Nelle sue parole non c’è alcun tentativo di negare il passato di Andrea. “Abbiamo il massimo rispetto per la sentenza e per la condanna (14 anni e 9 mesi confermati dalla Cassazione, ndr). Non siamo persone cattive”, afferma, ribadendo di riconoscere gli errori commessi dal fratello. Un atteggiamento che emerge anche parlando dell’eventuale concessione della grazia al gioielliere: “Ho fiducia nel presidente della Repubblica, Sergio Mattarella. Saprà cosa è meglio fare”. Per la famiglia Spinelli, però, il dolore continua a riaffiorare ogni volta che quelle immagini tornano in televisione. “Facciamo fatica a guardare i video. Cambiamo canale, ma poi ci imbattiamo in un tg o in un talk show e alla fine li vediamo sempre. Fanno molto male”.

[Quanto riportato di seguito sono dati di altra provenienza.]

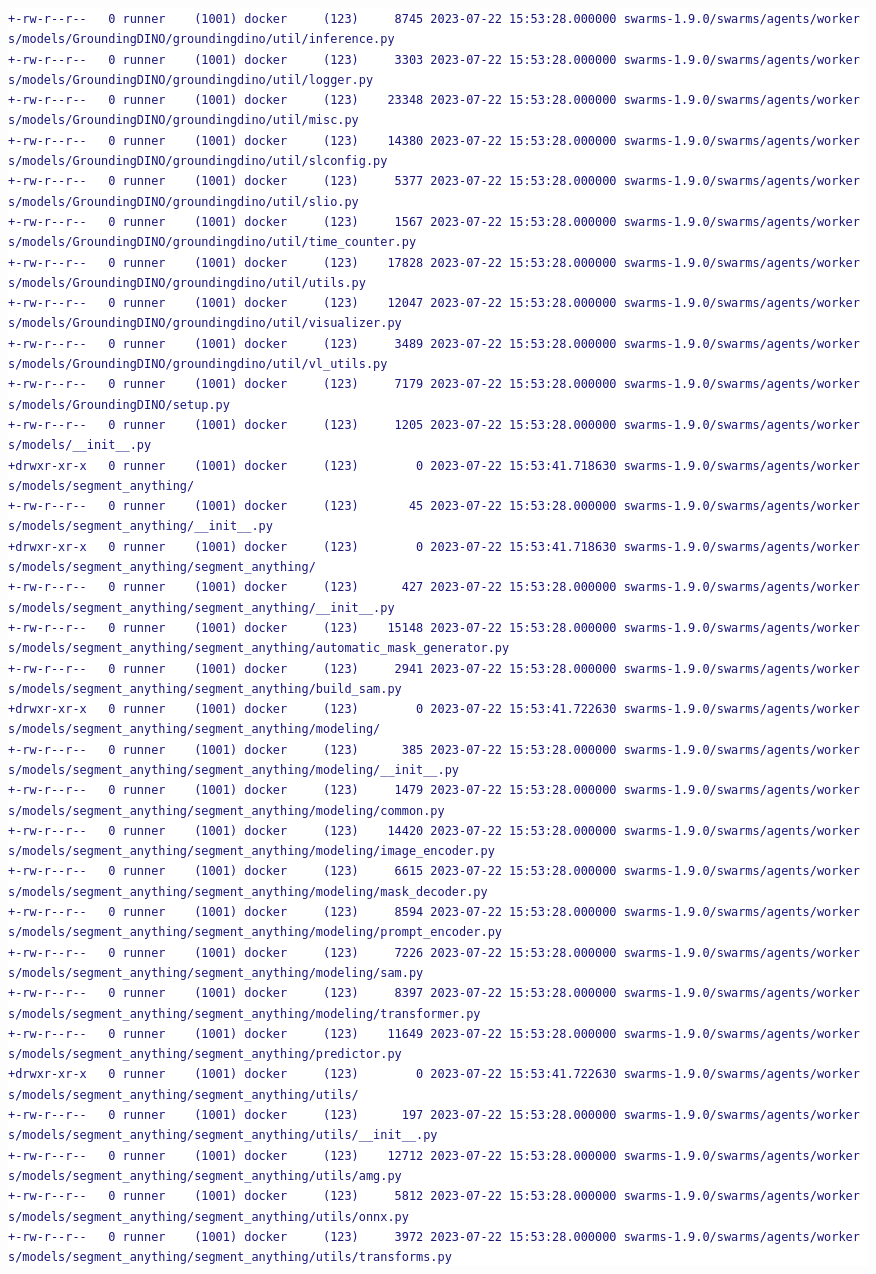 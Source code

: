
 ```diff
+-rw-r--r--   0 runner    (1001) docker     (123)     8745 2023-07-22 15:53:28.000000 swarms-1.9.0/swarms/agents/workers/models/GroundingDINO/groundingdino/util/inference.py
+-rw-r--r--   0 runner    (1001) docker     (123)     3303 2023-07-22 15:53:28.000000 swarms-1.9.0/swarms/agents/workers/models/GroundingDINO/groundingdino/util/logger.py
+-rw-r--r--   0 runner    (1001) docker     (123)    23348 2023-07-22 15:53:28.000000 swarms-1.9.0/swarms/agents/workers/models/GroundingDINO/groundingdino/util/misc.py
+-rw-r--r--   0 runner    (1001) docker     (123)    14380 2023-07-22 15:53:28.000000 swarms-1.9.0/swarms/agents/workers/models/GroundingDINO/groundingdino/util/slconfig.py
+-rw-r--r--   0 runner    (1001) docker     (123)     5377 2023-07-22 15:53:28.000000 swarms-1.9.0/swarms/agents/workers/models/GroundingDINO/groundingdino/util/slio.py
+-rw-r--r--   0 runner    (1001) docker     (123)     1567 2023-07-22 15:53:28.000000 swarms-1.9.0/swarms/agents/workers/models/GroundingDINO/groundingdino/util/time_counter.py
+-rw-r--r--   0 runner    (1001) docker     (123)    17828 2023-07-22 15:53:28.000000 swarms-1.9.0/swarms/agents/workers/models/GroundingDINO/groundingdino/util/utils.py
+-rw-r--r--   0 runner    (1001) docker     (123)    12047 2023-07-22 15:53:28.000000 swarms-1.9.0/swarms/agents/workers/models/GroundingDINO/groundingdino/util/visualizer.py
+-rw-r--r--   0 runner    (1001) docker     (123)     3489 2023-07-22 15:53:28.000000 swarms-1.9.0/swarms/agents/workers/models/GroundingDINO/groundingdino/util/vl_utils.py
+-rw-r--r--   0 runner    (1001) docker     (123)     7179 2023-07-22 15:53:28.000000 swarms-1.9.0/swarms/agents/workers/models/GroundingDINO/setup.py
+-rw-r--r--   0 runner    (1001) docker     (123)     1205 2023-07-22 15:53:28.000000 swarms-1.9.0/swarms/agents/workers/models/__init__.py
+drwxr-xr-x   0 runner    (1001) docker     (123)        0 2023-07-22 15:53:41.718630 swarms-1.9.0/swarms/agents/workers/models/segment_anything/
+-rw-r--r--   0 runner    (1001) docker     (123)       45 2023-07-22 15:53:28.000000 swarms-1.9.0/swarms/agents/workers/models/segment_anything/__init__.py
+drwxr-xr-x   0 runner    (1001) docker     (123)        0 2023-07-22 15:53:41.718630 swarms-1.9.0/swarms/agents/workers/models/segment_anything/segment_anything/
+-rw-r--r--   0 runner    (1001) docker     (123)      427 2023-07-22 15:53:28.000000 swarms-1.9.0/swarms/agents/workers/models/segment_anything/segment_anything/__init__.py
+-rw-r--r--   0 runner    (1001) docker     (123)    15148 2023-07-22 15:53:28.000000 swarms-1.9.0/swarms/agents/workers/models/segment_anything/segment_anything/automatic_mask_generator.py
+-rw-r--r--   0 runner    (1001) docker     (123)     2941 2023-07-22 15:53:28.000000 swarms-1.9.0/swarms/agents/workers/models/segment_anything/segment_anything/build_sam.py
+drwxr-xr-x   0 runner    (1001) docker     (123)        0 2023-07-22 15:53:41.722630 swarms-1.9.0/swarms/agents/workers/models/segment_anything/segment_anything/modeling/
+-rw-r--r--   0 runner    (1001) docker     (123)      385 2023-07-22 15:53:28.000000 swarms-1.9.0/swarms/agents/workers/models/segment_anything/segment_anything/modeling/__init__.py
+-rw-r--r--   0 runner    (1001) docker     (123)     1479 2023-07-22 15:53:28.000000 swarms-1.9.0/swarms/agents/workers/models/segment_anything/segment_anything/modeling/common.py
+-rw-r--r--   0 runner    (1001) docker     (123)    14420 2023-07-22 15:53:28.000000 swarms-1.9.0/swarms/agents/workers/models/segment_anything/segment_anything/modeling/image_encoder.py
+-rw-r--r--   0 runner    (1001) docker     (123)     6615 2023-07-22 15:53:28.000000 swarms-1.9.0/swarms/agents/workers/models/segment_anything/segment_anything/modeling/mask_decoder.py
+-rw-r--r--   0 runner    (1001) docker     (123)     8594 2023-07-22 15:53:28.000000 swarms-1.9.0/swarms/agents/workers/models/segment_anything/segment_anything/modeling/prompt_encoder.py
+-rw-r--r--   0 runner    (1001) docker     (123)     7226 2023-07-22 15:53:28.000000 swarms-1.9.0/swarms/agents/workers/models/segment_anything/segment_anything/modeling/sam.py
+-rw-r--r--   0 runner    (1001) docker     (123)     8397 2023-07-22 15:53:28.000000 swarms-1.9.0/swarms/agents/workers/models/segment_anything/segment_anything/modeling/transformer.py
+-rw-r--r--   0 runner    (1001) docker     (123)    11649 2023-07-22 15:53:28.000000 swarms-1.9.0/swarms/agents/workers/models/segment_anything/segment_anything/predictor.py
+drwxr-xr-x   0 runner    (1001) docker     (123)        0 2023-07-22 15:53:41.722630 swarms-1.9.0/swarms/agents/workers/models/segment_anything/segment_anything/utils/
+-rw-r--r--   0 runner    (1001) docker     (123)      197 2023-07-22 15:53:28.000000 swarms-1.9.0/swarms/agents/workers/models/segment_anything/segment_anything/utils/__init__.py
+-rw-r--r--   0 runner    (1001) docker     (123)    12712 2023-07-22 15:53:28.000000 swarms-1.9.0/swarms/agents/workers/models/segment_anything/segment_anything/utils/amg.py
+-rw-r--r--   0 runner    (1001) docker     (123)     5812 2023-07-22 15:53:28.000000 swarms-1.9.0/swarms/agents/workers/models/segment_anything/segment_anything/utils/onnx.py
+-rw-r--r--   0 runner    (1001) docker     (123)     3972 2023-07-22 15:53:28.000000 swarms-1.9.0/swarms/agents/workers/models/segment_anything/segment_anything/utils/transforms.py
```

Nel suo ricordo, Andrea non coincide con l’uomo finito al centro delle cronache giudiziarie. “Non era un mostro. Aveva dei lati bui, ma con noi portava tutta la sua luce”. La sorella descrive un legame profondo, costruito in trent’anni di vita condivisa. “Sono nata con una malattia genetica e mi ha sempre aiutato. Mi diceva: “Potessi prendere io il tuo male”. Mi dava tanta forza”. Tra i ricordi più vivi ci sono i momenti di normalità: “Andavamo a Gardaland, facevamo le braciolate in famiglia”. E soprattutto un’abitudine diventata un rito: “Quando ci salutavamo ci fumavamo sempre l’ultima sigaretta”.